Synapse
Web: https://www.synapse.org (GitHub)
Command-line tool
Installation
module load ceuadmin/snakemake
pip3 install synapseclient
where we borrow the setup for snakemake to save space.
Usage
This is described pragmatically as follows.
synapse get -r syn51364943
Closely related are the Python and R counterparts.
import synapseclient
import synapseutils
syn = synapseclient.Synapse()
syn.login('synapse_username','password')
files = synapseutils.syncFromSynapse(syn, ' syn51364943 ')
library(synapser)
library(synapserutils)
synLogin('synapse_username', 'password')
files <- synapserutils::syncFromSynapse('syn51364943')
Application to Biobank Pharma Proteomics Project (UKB-PPP)
- Synapse page, https://www.synapse.org/#!Synapse:syn51364943 (pGWAS summary statistics, https://www.synapse.org/#!Synapse:syn51365301)

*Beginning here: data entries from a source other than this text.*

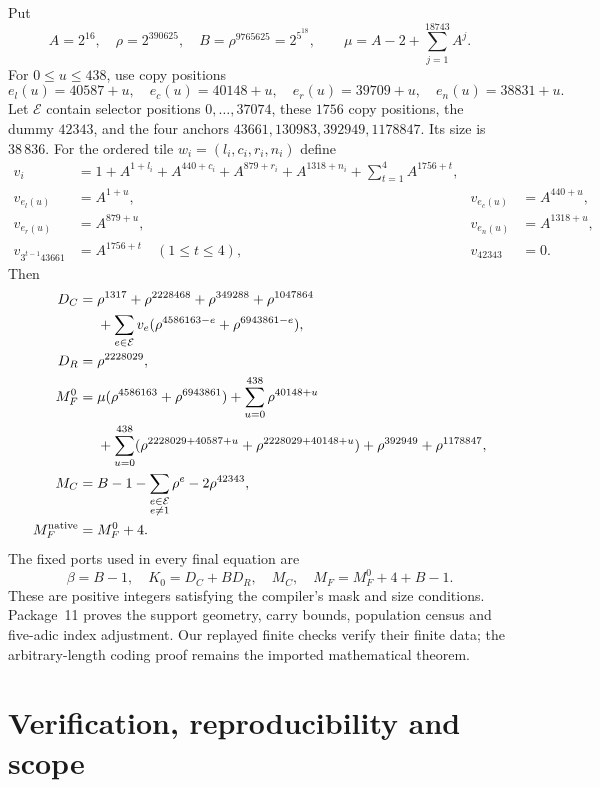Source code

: \documentclass[11pt,a4paper]{article}
\theoremstyle{remark}
\begin{document}
Put
\[
 A=2^{16},\quad\rho=2^{390625},\quad
 B=\rho^{9765625}=2^{5^{18}},\qquad
 \mu=A-2+\sum_{j=1}^{18743}A^j.
\]
For $0\le u\le438$, use copy positions
\[
 e_l(u)=40587+u,\quad e_c(u)=40148+u,\quad
 e_r(u)=39709+u,\quad e_n(u)=38831+u.
\]
Let $\mathcal E$ contain selector positions $0,\ldots,37074$, these
$1756$ copy positions, the dummy $42343$, and the four anchors
$43661,130983,392949,1178847$.  Its size is $38\,836$.
For the ordered tile $w_i=(l_i,c_i,r_i,n_i)$ define
\begin{align*}
 v_i&=1+A^{1+l_i}+A^{440+c_i}+A^{879+r_i}+A^{1318+n_i}
               +\sum_{t=1}^4 A^{1756+t},\\
 v_{e_l(u)}&=A^{1+u},&v_{e_c(u)}&=A^{440+u},\\
 v_{e_r(u)}&=A^{879+u},&v_{e_n(u)}&=A^{1318+u},\\
 v_{3^{t-1}43661}&=A^{1756+t}\quad(1\le t\le4),&v_{42343}&=0.
\end{align*}
Then
\begin{align*}
 D_C={}&\rho^{1317}+\rho^{2228468}+\rho^{349288}+\rho^{1047864}\\
 &+\sum_{e\in\mathcal E}v_e
       (\rho^{4586163-e}+\rho^{6943861-e}),\\
 D_R={}&\rho^{2228029},\\
 M_F^0={}&\mu(\rho^{4586163}+\rho^{6943861})
       +\sum_{u=0}^{438}\rho^{40148+u}\\
 &+\sum_{u=0}^{438}
       (\rho^{2228029+40587+u}+\rho^{2228029+40148+u})
       +\rho^{392949}+\rho^{1178847},\\
 M_C={}&B-1-\sum_{\substack{e\in\mathcal E\\e\ne1}}\rho^e-2\rho^{42343},\\
 M_F^{\rm native}={}&M_F^0+4.
\end{align*}
The fixed ports used in every final equation are
\begin{equation}
 \boxed{\beta=B-1,\quad K_0=D_C+BD_R,\quad M_C,
       \quad M_F=M_F^0+4+B-1.}
 \label{eq:fixed-ports}
\end{equation}
These are positive integers satisfying the compiler's mask and size
conditions.  Package~11 proves the support geometry, carry bounds,
population census and five-adic index adjustment.  Our replayed finite
checks verify their finite data; the arbitrary-length coding proof
remains the imported mathematical theorem.

\section{Verification, reproducibility and scope}
\label{sec:verification}
\end{document}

- Twitter post, https://twitter.com/chrisdwhelan/status/1658865452368515072
SLURM script
#!/usr/bin/bash
#SBATCH --job-name=_syn51364943
#SBATCH --mem=28800
#SBATCH --time=12:00:00
#SBATCH --account CARDIO-SL0-CPU
#SBATCH --partition cardio
#SBATCH --qos=cardio
#SBATCH --export ALL
#SBATCH --output=_syn51364943.o
#SBATCH --error=_syn51364943.e
module load ceuadmin/snakemake/7.19.1
synapse login -u <username> -p <user password> --remember-me
synapse get -r syn51364943
Merging and indexing
This step will facilitate practical use, and is illustrated with the European (discovery) data.
#!/usr/bin/bash
#SBATCH --job-name=_reformatted
#SBATCH --mem=28800
#SBATCH --time=12:00:00
#SBATCH --account CARDIO-SL0-CPU
#SBATCH --partition cardio
#SBATCH --qos=cardio
#SBATCH --export ALL
#SBATCH --array=1-1472
#SBATCH --output=_%A_%a.o
#SBATCH --error=_%A_%a.e
export sun22=~/rds/results/public/proteomics/UKB-PPP/sun22
export UKB_PPP=UKB-PPP\ pGWAS\ summary\ statistics
export UKB_PPP_reformatted=${UKB_PPP}\ \(reformatted\)
export discovery=European\ \(discovery\)
export src="${sun22}/${UKB_PPP}/${discovery}"
export dst="${sun22}/${UKB_PPP_reformatted}"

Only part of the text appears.